El astrónomo trató de incorporarse pero no lo consiguió. Con un último esfuerzo movió los labios y aunque no emitió ningún sonido, Michael supo exactamente lo que había dicho.
«30K120H10T».
Michael despertó sobresaltado y empapado en sudor. Se encontraba recostado en uno de los sillones de la sala de control del centro que la NASA tenía en Washington. Se había echado unos minutos para descansar y se había quedado dormido. Fred, uno de sus ayudantes, le miraba con gesto preocupado.
—¿Estás bien, Michael? Estabas gritando en sueños.
—No es nada. Solo ha sido una pesadilla.
La misma que le asaltaba cada vez que conciliaba el sueño. Aquella extraña secuencia de caracteres escrita por el astrónomo Reinaldo Arenas antes de morir se había convertido en una obsesión para él. No tenía ninguna información concluyente de que aquel mensaje estuviese relacionado con la situación actual, pero tenía un fuerte presentimiento de que así era.
Había intentado por todos los medios descifrar el mensaje del astrónomo. Había estudiado todos los sistemas de coordenadas existentes y había probado a descomponer la secuencia en distintas combinaciones.
30K podían ser treinta kilos o treinta grados Kelvin. Quizá la K fuese la representación del millar, con lo que obtendría treinta mil de cualquier cosa. O tal vez hiciese referencia a la energía cinética de algún objeto o a su coeficiente de compresión isotérmica.

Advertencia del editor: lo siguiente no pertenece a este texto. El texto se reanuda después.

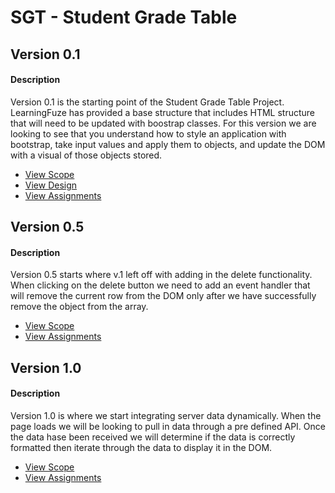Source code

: # SGT - Student Grade Table

## Version 0.1
#### Description
Version 0.1 is the starting point of the Student Grade Table Project. LearningFuze has provided a base structure that
includes HTML structure that will need to be updated with boostrap classes. For this version we are looking to see that you
understand how to style an application with bootstrap, take input values and apply them to objects, and update the DOM
with a visual of those objects stored.

- <a href="https://github.com/Learning-Fuze/SGT/tree/v.1#scope">View Scope</a>
- <a href="https://github.com/Learning-Fuze/SGT/tree/v.1#design">View Design</a>
- <a href="https://github.com/Learning-Fuze/SGT/tree/v.1#assignments---aka-criteria-for-success-on-this-version-of-the-project">View Assignments</a>

## Version 0.5
#### Description
Version 0.5 starts where v.1 left off with adding in the delete functionality. When clicking on the delete button we need to add an event handler that will remove the current row
from the DOM only after we have successfully remove the object from the array.

- <a href="https://github.com/Learning-Fuze/SGT/tree/v.5/README.md#scope">View Scope</a>
- <a href="https://github.com/Learning-Fuze/SGT/tree/v.5/README.md#assignments---aka-criteria-for-success-on-this-version-of-the-project">View Assignments</a>

## Version 1.0
#### Description
Version 1.0 is where we start integrating server data dynamically. When the page loads we will be looking to pull in data through a pre defined API. Once the data hase been received
we will determine if the data is correctly formatted then iterate through the data to display it in the DOM.

- <a href="https://github.com/Learning-Fuze/SGT/tree/v1.0#scope">View Scope</a>
- <a href="https://github.com/Learning-Fuze/SGT/tree/v1.0#assignments---aka-criteria-for-success-on-this-version-of-the-project">View Assignments</a>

120H podían ser ciento veinte horas o tal vez se estuviese refiriendo a la entalpía. También podía tratarse del coeficiente de convención o del grado de magnetización de un objeto.
10T podían ser diez toneladas, diez periodos de algún ciclo, diez torques de fuerza o cualquier otra unidad de medida o dimensión.

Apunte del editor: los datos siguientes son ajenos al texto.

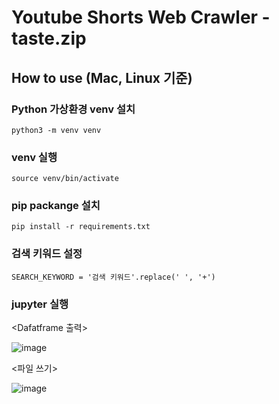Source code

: # Youtube Shorts Web Crawler - taste.zip


## How to use (Mac, Linux 기준)

### Python 가상환경 venv 설치
`python3 -m venv venv`
### venv 실행
`source venv/bin/activate`

### pip packange 설치
`pip install -r requirements.txt`

### 검색 키워드 설정
`SEARCH_KEYWORD = '검색 키워드'.replace(' ', '+')`

### jupyter 실행
<Dafatframe 출력>

![image](https://github.com/taste-zzip/taste.zip.webcrawler/assets/96538554/b718afc7-c808-49ad-9747-972b18186ef7)

<파일 쓰기>

![image](https://github.com/taste-zzip/taste.zip.webcrawler/assets/96538554/71838b38-17d8-4a4a-a049-f1c13b0eb3ca)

Michael había consultado a varios colegas, pero ninguno había llegado a una conclusión válida. También habló en varias ocasiones con Antonio Fuentes, el ayudante de Reinaldo, sin sacar nada en claro. La información que Reinaldo había utilizado en los últimos minutos se había perdido a causa del terremoto. Lo único que sabían era que el astrónomo había dirigido el telescopio infrarrojo a una zona del sistema solar, situada entre la Tierra y Marte. Michael nadaba en un mar de dudas, con unos flotadores tan minúsculos, que sentía que jamás podría llegar a la orilla.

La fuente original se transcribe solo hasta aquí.